» Problem details: Hunt through the entries for the word "SecretClient" and copy each line in which it appears.
(Available data Opens)
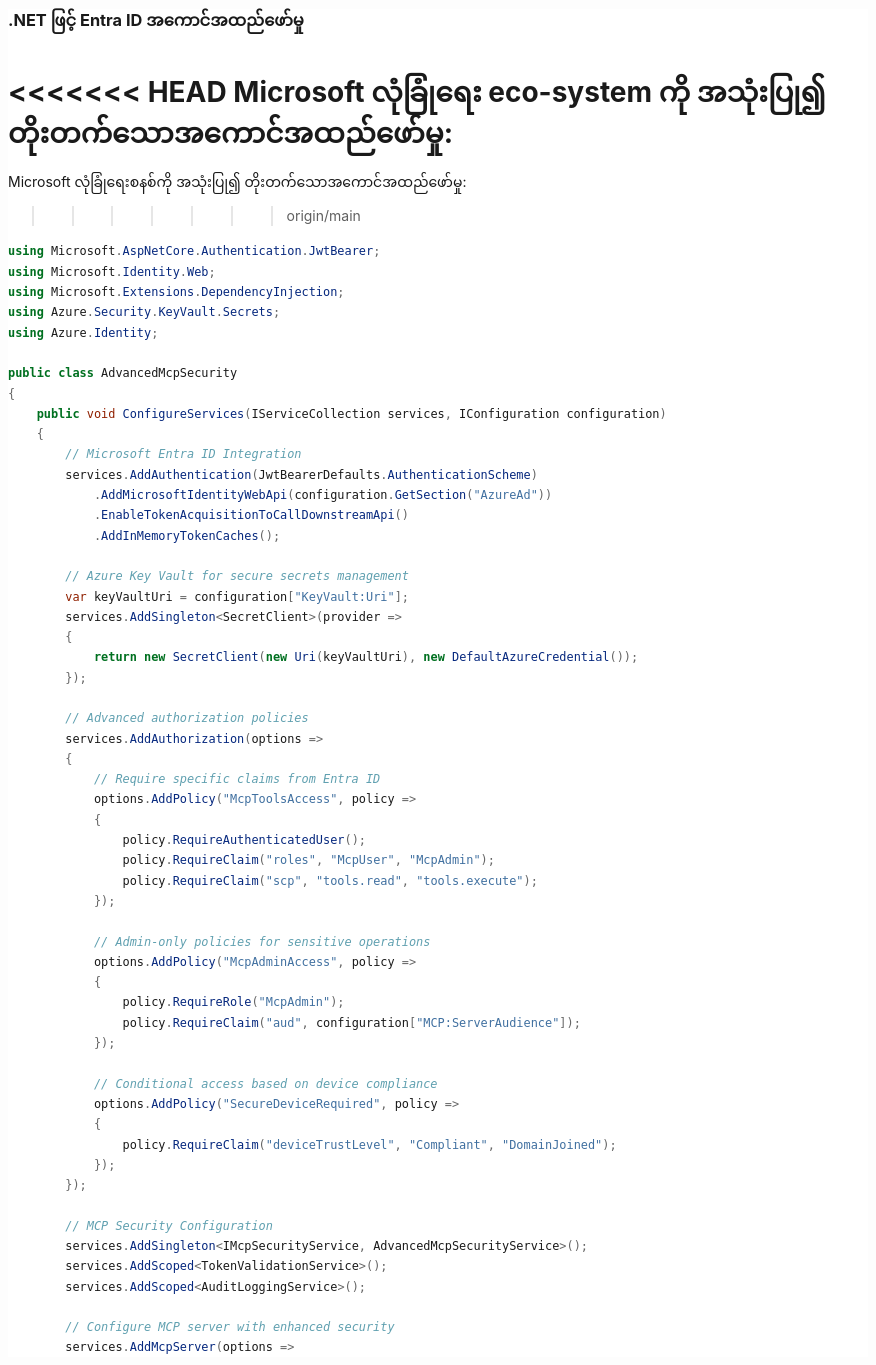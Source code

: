 ### .NET ဖြင့် Entra ID အကောင်အထည်ဖော်မှု

<<<<<<< HEAD
Microsoft လုံခြုံရေး eco-system ကို အသုံးပြု၍ တိုးတက်သောအကောင်အထည်ဖော်မှု:
=======
Microsoft လုံခြုံရေးစနစ်ကို အသုံးပြု၍ တိုးတက်သောအကောင်အထည်ဖော်မှု:
>>>>>>> origin/main

```csharp
using Microsoft.AspNetCore.Authentication.JwtBearer;
using Microsoft.Identity.Web;
using Microsoft.Extensions.DependencyInjection;
using Azure.Security.KeyVault.Secrets;
using Azure.Identity;

public class AdvancedMcpSecurity
{
    public void ConfigureServices(IServiceCollection services, IConfiguration configuration)
    {
        // Microsoft Entra ID Integration
        services.AddAuthentication(JwtBearerDefaults.AuthenticationScheme)
            .AddMicrosoftIdentityWebApi(configuration.GetSection("AzureAd"))
            .EnableTokenAcquisitionToCallDownstreamApi()
            .AddInMemoryTokenCaches();

        // Azure Key Vault for secure secrets management
        var keyVaultUri = configuration["KeyVault:Uri"];
        services.AddSingleton<SecretClient>(provider =>
        {
            return new SecretClient(new Uri(keyVaultUri), new DefaultAzureCredential());
        });

        // Advanced authorization policies
        services.AddAuthorization(options =>
        {
            // Require specific claims from Entra ID
            options.AddPolicy("McpToolsAccess", policy =>
            {
                policy.RequireAuthenticatedUser();
                policy.RequireClaim("roles", "McpUser", "McpAdmin");
                policy.RequireClaim("scp", "tools.read", "tools.execute");
            });

            // Admin-only policies for sensitive operations
            options.AddPolicy("McpAdminAccess", policy =>
            {
                policy.RequireRole("McpAdmin");
                policy.RequireClaim("aud", configuration["MCP:ServerAudience"]);
            });

            // Conditional access based on device compliance
            options.AddPolicy("SecureDeviceRequired", policy =>
            {
                policy.RequireClaim("deviceTrustLevel", "Compliant", "DomainJoined");
            });
        });

        // MCP Security Configuration
        services.AddSingleton<IMcpSecurityService, AdvancedMcpSecurityService>();
        services.AddScoped<TokenValidationService>();
        services.AddScoped<AuditLoggingService>();
        
        // Configure MCP server with enhanced security
        services.AddMcpServer(options =>
```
(Available data Closes)
» Response for this exercise:
        services.AddSingleton<SecretClient>(provider =>
            return new SecretClient(new Uri(keyVaultUri), new DefaultAzureCredential());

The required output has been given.